Remote-controlled mains sockets with Raspberry Pi

Introduction

RC power sockets commonly use the 433 MHz band, like many other Short Range Devices (e.g. car keys, garage doors, LPD radios). We will use pilight to sniff the RF signals so we can reproduce them and send them from the Raspberry Pi, in order to switch a lamp on and off.

Materials

– Raspberry Pi, model B2 or B+
– 443 MHz transmitter module FS1000A
– 433 MHz receiver module XY-MK-5V
– Breadboard and wires
– RC sockets, Brennenstuhl Remote Control Switch Set RCS 1000 N Comfort
– Optional: UHF receiver or transceiver to monitor the signal

I also tried this with the Mumbi m-FS300, but without success.

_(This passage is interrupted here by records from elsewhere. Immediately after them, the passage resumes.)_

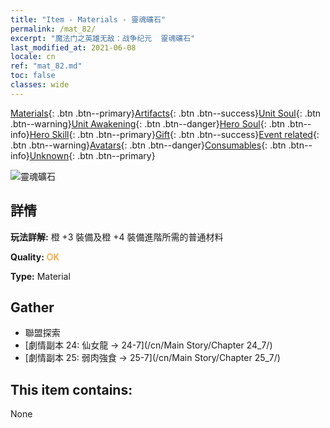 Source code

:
 ```yaml
---
title: "Item - Materials - 靈魂礦石"
permalink: /mat_82/
excerpt: "魔法门之英雄无敌：战争纪元  靈魂礦石"
last_modified_at: 2021-06-08
locale: cn
ref: "mat_82.md"
toc: false
classes: wide
---
```

 [Materials](/ItemsCN/){: .btn .btn--primary}[Artifacts](/ItemsCN/Artifacts/){: .btn .btn--success}[Unit Soul](/ItemsCN/UnitSoul/){: .btn .btn--warning}[Unit Awakening](/ItemsCN/UnitAwakening/){: .btn .btn--danger}[Hero Soul](/ItemsCN/HeroSoul/){: .btn .btn--info}[Hero Skill](/ItemsCN/HeroSkill/){: .btn .btn--primary}[Gift](/ItemsCN/Gift/){: .btn .btn--success}[Event related](/ItemsCN/Events/){: .btn .btn--warning}[Avatars](/ItemsCN/Avatars/){: .btn .btn--danger}[Consumables](/ItemsCN/Consumables/){: .btn .btn--info}[Unknown](/ItemsCN/Unknown/){: .btn .btn--primary}

 ![靈魂礦石](/images/t/i_cailiao_kuangshi3.png)

## 詳情
 **玩法詳解:** 橙 +3 裝備及橙 +4 裝備進階所需的普通材料

 **Quality:** <span style="color: #FF8C00">OK</span>

 **Type:** Material

## Gather

*    聯盟探索 
*    [劇情副本 24: 仙女龍 -> 24-7](/cn/Main Story/Chapter 24_7/) 
*    [劇情副本 25: 弱肉強食 -> 25-7](/cn/Main Story/Chapter 25_7/) 

## This item contains:

  None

The reason for this is that the mode of operation and the protol have changed recently for these sockets, whereas the type number (m-FS300) has not. They don’t have DIP switches anymore, for instance.

Supported devices are listed here: http://wiki.pilight.org/doku.php/devices

Controlling a vintage lamp over 4333 MHz

Connecting the hardware

The transmitter and the receiver operate on 5 V. However, the receiver passes this voltage to its data pin. So better connect its VCC pin to the 3V3 pin on the Raspberry Pi. Connect one of its DATA pins to pin 12 on the Raspberry Pi. Connect the transmitter DATA pin to pin 11 on the Raspberry Pi. Physical pins 11 and 12 correspond to BCM GPIO 17 and 18, as well as to wiringPi pin numbers 0 and 1.lamp_rf_433_bb

Socket synchronization

Refer to the manual of your sockets here.

On the remote control of the Brennenstuhl a five digit number is set with a five channel DIP switch. Mine is set to 12345. The sockets contain a nine channel dipswitch. The first five are set to the five digit code number. The other four correspond to the A, B, V and D on/off buttons on the remote control. I use the D button here, so I have this DIP setting: 111110001.

Installing pilight

Install the necessary build tools and git:

sudo apt-get install build-essential dialog cmake git

Clone the repository and run the setup script, e.g:

mkdir git
cd git
git clone --depth 5 -b master https://github.com/pilight/pilight.git
cd pilight
sudo./setup.sh

You’ll be presented a list of configuration options, including all supoorted protocols. If you’re unsure, simply select them all.

The pilight daemon will start when setup finishes successfully. To start and stop the daemon:

sudo service pilight start | stop | restart

Check the hardware settings:

sudo vi /etc/pilight/hardware.json
{
        "433gpio": {
                "sender": 0,
                "receiver": 1
        }
}

These should correspond to the wiringPi pins 0 and 1 mentioned above.

Sniffing the RF signal

Start receiving:

pilight-receive

Now hold the remote control close to the receiver and press one of its button. I got a lot of rubbish, probably due to the receiver’s poor quality, but one of the JSON objects looked like a plausible response. I pressed ‘D Off’.

{
	"code": {
		"systemcode": 0,
		"unitcode": 29,
		"state": "off"
	},
	"origin": "receiver",
	"protocol": "elro_hc",
	"uuid": "0000-00-00-e3-b260a3",
	"repeats": 5
}

This turned out to be the correct guess.

Controlling the RC socket

Once we know the protocol, the system code and the unit code we should be able to communicate with the socket. Turn the socket on:

sudo pilight-send -p elro_hc -s 0 -u 29 -t

Turn it off:

sudo pilight-send -p elro_hc -s 0 -u 29 -f

Now integrate this with your shell script, python program, web service or whatever suits your needs.